SwiftUI and Swift's structured concurrency model have fundamentally changed how iOS apps are architected. The combination of declarative UI, async/await, and actors removes most of the boilerplate that made UIKit development slow and error-prone.
This guide covers the patterns we use on every POINTNEXIS iOS project — from data fetching and state management to animation performance and testability.
Structured Concurrency: async/await and Task
Swift's async/await replaces completion handlers with readable, sequential-looking code. A network call that previously required nested closures can now be expressed in three lines. The compiler enforces that you handle errors, and the runtime manages thread scheduling automatically.
Use `Task {}` to bridge synchronous entry points (button taps, `.onAppear`) into async contexts. Use `async let` for concurrent fetches when two operations have no dependency on each other — this is where structured concurrency shines versus the older `DispatchGroup` pattern.
State Management with @Observable and @State
The `@Observable` macro (iOS 17+) replaces `ObservableObject` with zero boilerplate. Mark your view model class with `@Observable` and SwiftUI automatically tracks which properties each view reads, re-rendering only the affected subtree when data changes.
For simpler local state, `@State` remains the right tool. For sharing state across the view hierarchy without dependency injection, `@Environment` with custom keys scales well through large navigation stacks.
Smooth Animations at 120Hz
ProMotion displays on modern iPhones render at up to 120Hz. Animations that drop frames are immediately noticeable. Keep rendering work off the main thread: avoid expensive computations in `body`, prefer `Canvas` for custom drawing over shape layering, and use `.drawingGroup()` to rasterize complex view hierarchies.
Prefer the `withAnimation` block over `Animation.spring()` modifiers on deeply nested views. Profile with the SwiftUI Instrument in Xcode — commit count and view update frequency are your primary signals.

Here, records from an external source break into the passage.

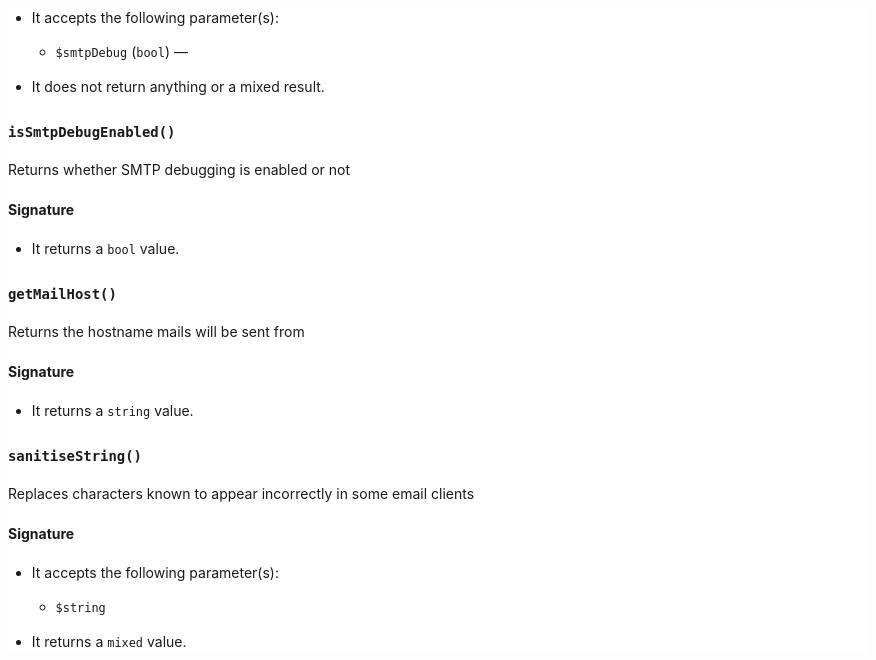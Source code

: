 -  It accepts the following parameter(s):
    - `$smtpDebug` (`bool`) &mdash;
      
- It does not return anything or a mixed result.

<a name="issmtpdebugenabled" id="issmtpdebugenabled"></a>
<a name="isSmtpDebugEnabled" id="isSmtpDebugEnabled"></a>
### `isSmtpDebugEnabled()`

Returns whether SMTP debugging is enabled or not

#### Signature

- It returns a `bool` value.

<a name="getmailhost" id="getmailhost"></a>
<a name="getMailHost" id="getMailHost"></a>
### `getMailHost()`

Returns the hostname mails will be sent from

#### Signature

- It returns a `string` value.

<a name="sanitisestring" id="sanitisestring"></a>
<a name="sanitiseString" id="sanitiseString"></a>
### `sanitiseString()`

Replaces characters known to appear incorrectly in some email clients

#### Signature

-  It accepts the following parameter(s):
    - `$string`
      
- It returns a `mixed` value.

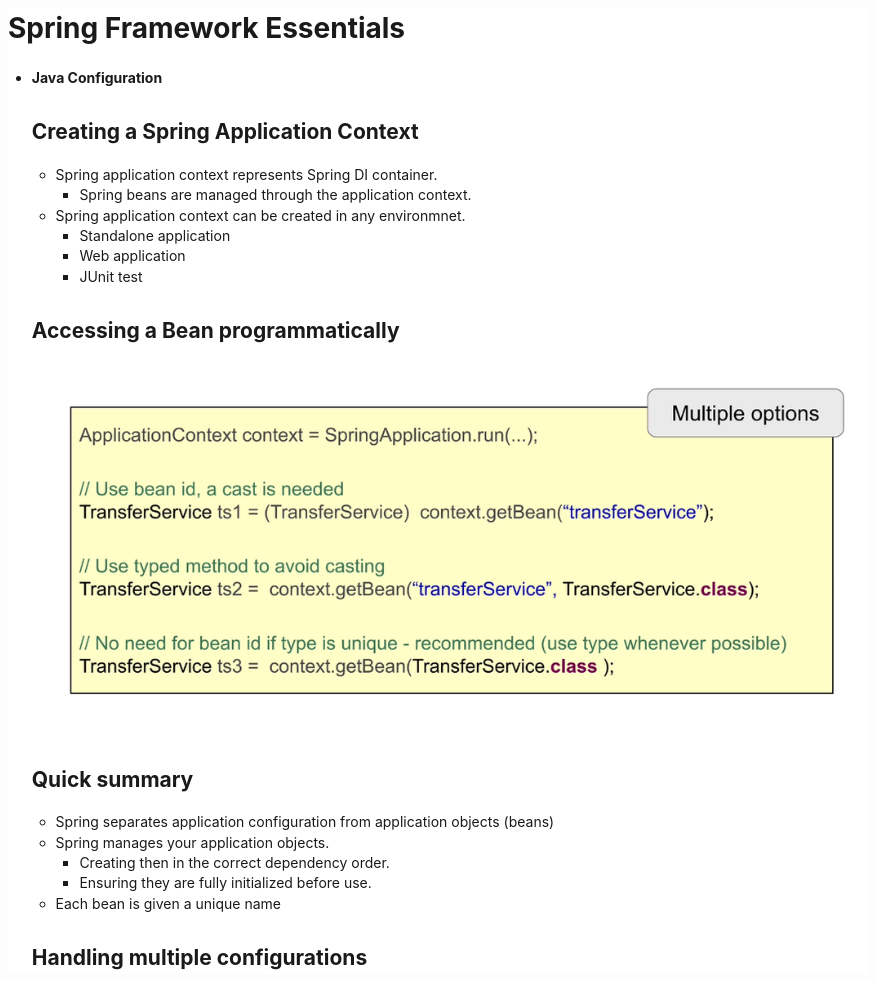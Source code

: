 
# Spring Framework Essentials

- **Java Configuration**
    
    ## Creating a Spring Application Context
    
    - Spring application context represents Spring DI container.
        - Spring beans are managed through the application context.
    - Spring application context can be created in any environmnet.
        - Standalone application
        - Web application
        - JUnit test
    
    ## Accessing a Bean programmatically
    
    ![Screenshot from 2023-05-16 23-55-02.png](Spring%20Boot%2075e37b8935c349f0b3a7507c75a1d981/Screenshot_from_2023-05-16_23-55-02.png)
    
    ## Quick summary
    
    - Spring separates application configuration from application objects (beans)
    - Spring manages your application objects.
        - Creating then in the correct dependency order.
        - Ensuring they are fully initialized before use.
    - Each bean is given a unique name
    
    ## Handling multiple configurations
    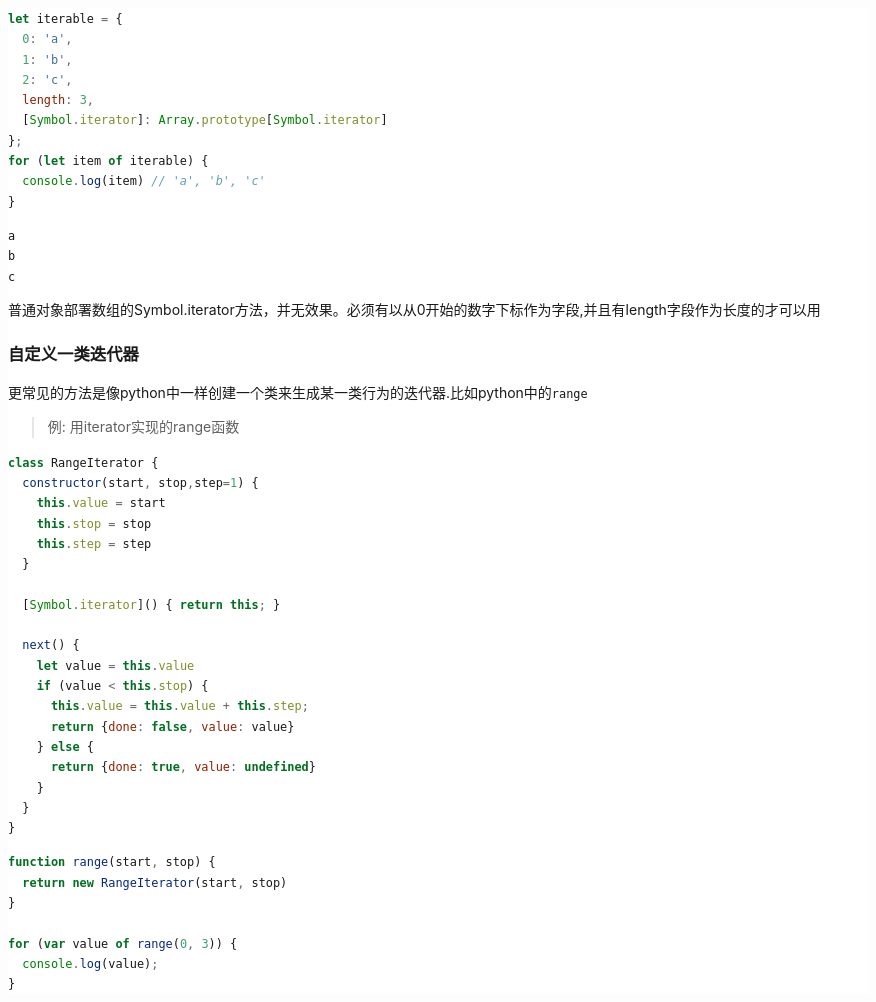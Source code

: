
 ```javascript
let iterable = {
  0: 'a',
  1: 'b',
  2: 'c',
  length: 3,
  [Symbol.iterator]: Array.prototype[Symbol.iterator]
};
for (let item of iterable) {
  console.log(item) // 'a', 'b', 'c'
}
```

    a
    b
    c
    

普通对象部署数组的Symbol.iterator方法，并无效果。必须有以从0开始的数字下标作为字段,并且有length字段作为长度的才可以用

### 自定义一类迭代器

更常见的方法是像python中一样创建一个类来生成某一类行为的迭代器.比如python中的`range`

> 例: 用iterator实现的range函数


```javascript
class RangeIterator {
  constructor(start, stop,step=1) {
    this.value = start
    this.stop = stop
    this.step = step
  }

  [Symbol.iterator]() { return this; }

  next() {
    let value = this.value
    if (value < this.stop) {
      this.value = this.value + this.step;
      return {done: false, value: value}
    } else {
      return {done: true, value: undefined}
    }
  }
}
```


```javascript
function range(start, stop) {
  return new RangeIterator(start, stop)
}

for (var value of range(0, 3)) {
  console.log(value);
}
```
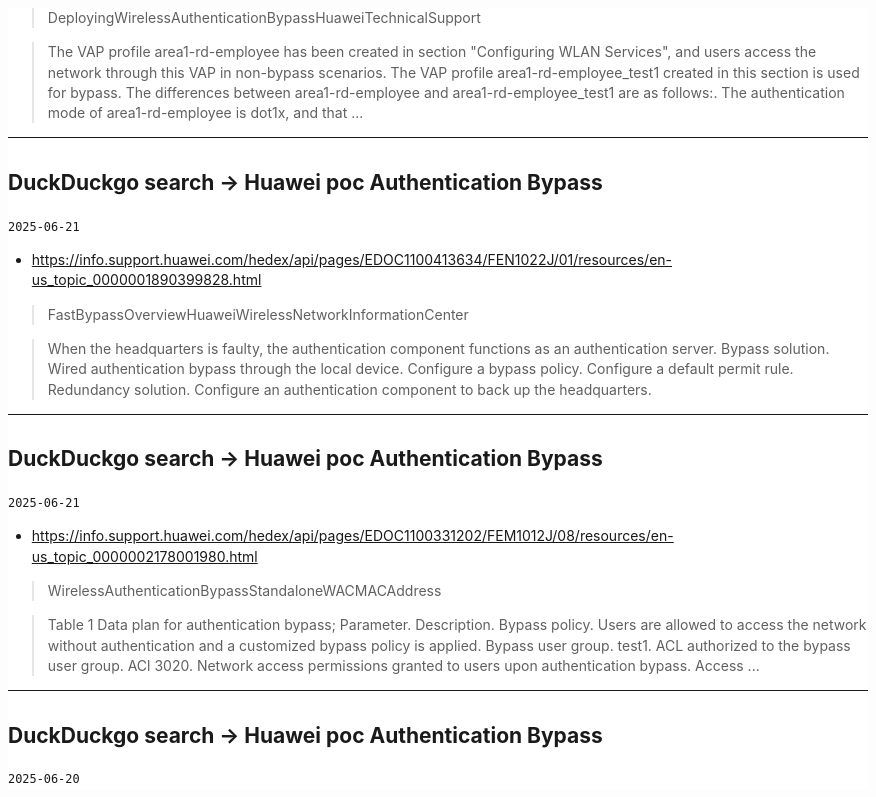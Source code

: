 <blockquote>
 DeployingWirelessAuthenticationBypassHuaweiTechnicalSupport
</blockquote>
<blockquote>
The VAP profile area1-rd-employee has been created in section &quot;Configuring WLAN Services&quot;, and users access the network through this VAP in non-bypass scenarios. The VAP profile area1-rd-employee_test1 created in this section is used for bypass. The differences between area1-rd-employee and area1-rd-employee_test1 are as follows:. The authentication mode of area1-rd-employee is dot1x, and that ...
</blockquote>

---

## DuckDuckgo search -> Huawei poc Authentication Bypass
`2025-06-21`

* https://info.support.huawei.com/hedex/api/pages/EDOC1100413634/FEN1022J/01/resources/en-us_topic_0000001890399828.html

<blockquote>
 FastBypassOverviewHuaweiWirelessNetworkInformationCenter
</blockquote>
<blockquote>
When the headquarters is faulty, the authentication component functions as an authentication server. Bypass solution. Wired authentication bypass through the local device. Configure a bypass policy. Configure a default permit rule. Redundancy solution. Configure an authentication component to back up the headquarters.
</blockquote>

---

## DuckDuckgo search -> Huawei poc Authentication Bypass
`2025-06-21`

* https://info.support.huawei.com/hedex/api/pages/EDOC1100331202/FEM1012J/08/resources/en-us_topic_0000002178001980.html

<blockquote>
 WirelessAuthenticationBypassStandaloneWACMACAddress
</blockquote>
<blockquote>
Table 1 Data plan for authentication bypass; Parameter. Description. Bypass policy. Users are allowed to access the network without authentication and a customized bypass policy is applied. Bypass user group. test1. ACL authorized to the bypass user group. ACl 3020. Network access permissions granted to users upon authentication bypass. Access ...
</blockquote>

---

## DuckDuckgo search -> Huawei poc Authentication Bypass
`2025-06-20`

Testable Architecture with ViewModels
Separate business logic from SwiftUI views into plain Swift classes (view models). Test them with `XCTest` without instantiating a single view. Inject dependencies through protocols so you can swap real network clients for mocks in tests.
POINTNEXIS iOS projects ship with unit test coverage for all ViewModels and snapshot tests for key screens. Both run in CI on every pull request before any code reaches a client build.